En el fondo, muchas de las consideraciones ya desarrolladas sobre la apreciación de las personas, son, en cierta medida, válidas también para la apreciación de los hechos.
Para explicar mi pensamiento, me valdré de un ejemplo personal. Una vez me encontraba entre buenísimos compañeros reunidos en una ciudad de las Marcas. Era el día veinte de septiembre, aniversario de la caída del poder temporal de los papas. Entre otras cosas, se me escapó decir que ésta era una fecha de importancia histórica relevante y que para el progreso la caída del poder temporal fue una fortuna. ¡Qué efecto produjeron mis palabras! Habituados los compañeros a decir y a oir decir todos los días que actualmente estamos peor que bajo el gobierno de los curas, habían acabado por creerlo, y por más que me esforcé por dar mis razones y en demostrar que no por esto me había vuelto monárquico, aquellos compañeros se quedaron con la convicción de que yo era un anarquista muy poco convencido y muy poco conciente.

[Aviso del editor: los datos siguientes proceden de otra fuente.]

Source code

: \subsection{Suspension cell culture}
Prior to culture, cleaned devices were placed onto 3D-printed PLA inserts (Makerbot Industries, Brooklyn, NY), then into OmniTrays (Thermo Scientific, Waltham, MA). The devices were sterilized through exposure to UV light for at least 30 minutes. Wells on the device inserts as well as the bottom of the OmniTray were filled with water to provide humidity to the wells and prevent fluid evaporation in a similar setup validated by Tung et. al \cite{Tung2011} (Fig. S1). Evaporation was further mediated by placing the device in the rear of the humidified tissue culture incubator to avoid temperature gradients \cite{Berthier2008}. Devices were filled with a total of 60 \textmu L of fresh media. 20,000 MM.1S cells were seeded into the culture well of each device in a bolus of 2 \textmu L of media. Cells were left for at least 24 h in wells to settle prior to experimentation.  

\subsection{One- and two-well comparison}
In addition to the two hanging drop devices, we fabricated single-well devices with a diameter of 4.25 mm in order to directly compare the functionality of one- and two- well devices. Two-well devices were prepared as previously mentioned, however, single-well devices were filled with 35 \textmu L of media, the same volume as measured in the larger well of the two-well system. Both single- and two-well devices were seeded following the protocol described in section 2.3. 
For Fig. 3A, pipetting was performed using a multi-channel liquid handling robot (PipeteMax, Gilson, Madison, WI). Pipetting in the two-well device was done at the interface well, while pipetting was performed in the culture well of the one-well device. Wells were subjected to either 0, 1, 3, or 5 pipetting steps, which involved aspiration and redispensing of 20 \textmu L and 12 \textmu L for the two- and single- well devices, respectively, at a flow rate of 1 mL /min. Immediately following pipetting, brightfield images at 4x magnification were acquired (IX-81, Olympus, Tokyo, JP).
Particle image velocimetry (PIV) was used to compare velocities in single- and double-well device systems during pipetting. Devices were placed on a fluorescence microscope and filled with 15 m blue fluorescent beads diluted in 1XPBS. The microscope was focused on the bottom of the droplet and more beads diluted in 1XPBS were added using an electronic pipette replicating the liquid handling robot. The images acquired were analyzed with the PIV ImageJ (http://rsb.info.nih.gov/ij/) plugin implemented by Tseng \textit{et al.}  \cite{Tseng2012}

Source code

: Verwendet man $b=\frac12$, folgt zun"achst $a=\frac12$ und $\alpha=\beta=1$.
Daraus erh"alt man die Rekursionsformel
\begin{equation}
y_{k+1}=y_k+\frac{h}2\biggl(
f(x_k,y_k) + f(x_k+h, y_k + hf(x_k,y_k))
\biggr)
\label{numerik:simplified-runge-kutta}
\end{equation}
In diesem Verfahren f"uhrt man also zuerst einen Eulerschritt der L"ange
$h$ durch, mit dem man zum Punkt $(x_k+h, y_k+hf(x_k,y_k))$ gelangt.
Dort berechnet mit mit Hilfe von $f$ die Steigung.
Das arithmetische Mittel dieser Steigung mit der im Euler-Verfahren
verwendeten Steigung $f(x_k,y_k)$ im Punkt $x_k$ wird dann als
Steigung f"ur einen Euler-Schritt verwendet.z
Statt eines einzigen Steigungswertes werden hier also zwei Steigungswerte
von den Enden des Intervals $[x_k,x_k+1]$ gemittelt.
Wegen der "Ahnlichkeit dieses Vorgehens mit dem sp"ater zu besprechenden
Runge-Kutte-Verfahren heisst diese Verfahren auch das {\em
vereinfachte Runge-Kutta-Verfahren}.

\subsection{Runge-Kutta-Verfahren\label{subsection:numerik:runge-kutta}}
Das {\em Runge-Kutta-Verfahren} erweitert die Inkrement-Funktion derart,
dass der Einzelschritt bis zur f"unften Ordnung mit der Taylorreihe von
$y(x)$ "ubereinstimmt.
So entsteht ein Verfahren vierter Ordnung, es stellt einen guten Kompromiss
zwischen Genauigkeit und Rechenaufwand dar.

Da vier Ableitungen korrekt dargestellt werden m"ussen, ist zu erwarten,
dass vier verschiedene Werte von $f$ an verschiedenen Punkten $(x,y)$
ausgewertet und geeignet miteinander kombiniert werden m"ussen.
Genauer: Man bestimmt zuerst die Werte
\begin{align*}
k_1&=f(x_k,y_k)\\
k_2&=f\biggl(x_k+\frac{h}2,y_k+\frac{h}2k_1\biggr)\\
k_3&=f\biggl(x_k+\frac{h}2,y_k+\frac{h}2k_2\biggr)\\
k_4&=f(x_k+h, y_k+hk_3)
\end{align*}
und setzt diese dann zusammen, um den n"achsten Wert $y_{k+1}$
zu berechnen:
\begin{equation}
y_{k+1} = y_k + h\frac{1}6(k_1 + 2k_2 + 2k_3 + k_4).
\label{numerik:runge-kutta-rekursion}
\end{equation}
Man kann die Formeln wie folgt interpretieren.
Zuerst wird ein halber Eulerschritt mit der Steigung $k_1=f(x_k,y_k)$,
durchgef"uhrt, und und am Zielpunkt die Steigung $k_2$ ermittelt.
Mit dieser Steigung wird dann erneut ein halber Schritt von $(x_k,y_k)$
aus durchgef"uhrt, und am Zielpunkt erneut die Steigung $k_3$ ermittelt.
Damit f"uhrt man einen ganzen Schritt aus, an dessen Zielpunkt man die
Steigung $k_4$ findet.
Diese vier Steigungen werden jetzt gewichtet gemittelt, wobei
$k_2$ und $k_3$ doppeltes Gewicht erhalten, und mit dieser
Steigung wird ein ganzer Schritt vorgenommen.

Otro ejemplo: hace algún tiempo, leí en un periódico anarquista, a propósito de la política anticongregacionista francesa, un bello artículo sobre la inanidad de la legislación anticlerical, en lo cual yo estaba de completo acuerdo con el articulista. Pero la conclusión del artículo era que la mentira laica es más peligrosa que la mentira religiosa. La mentira es siempre despreciable, sea laica, sea religiosa, sea anarquista. Pero en el sentido que a la palabra mentira daba el articulista, la conclusión suponía un gran error. Y este error consistía en tener por peor la tiranía laica que la religiosa.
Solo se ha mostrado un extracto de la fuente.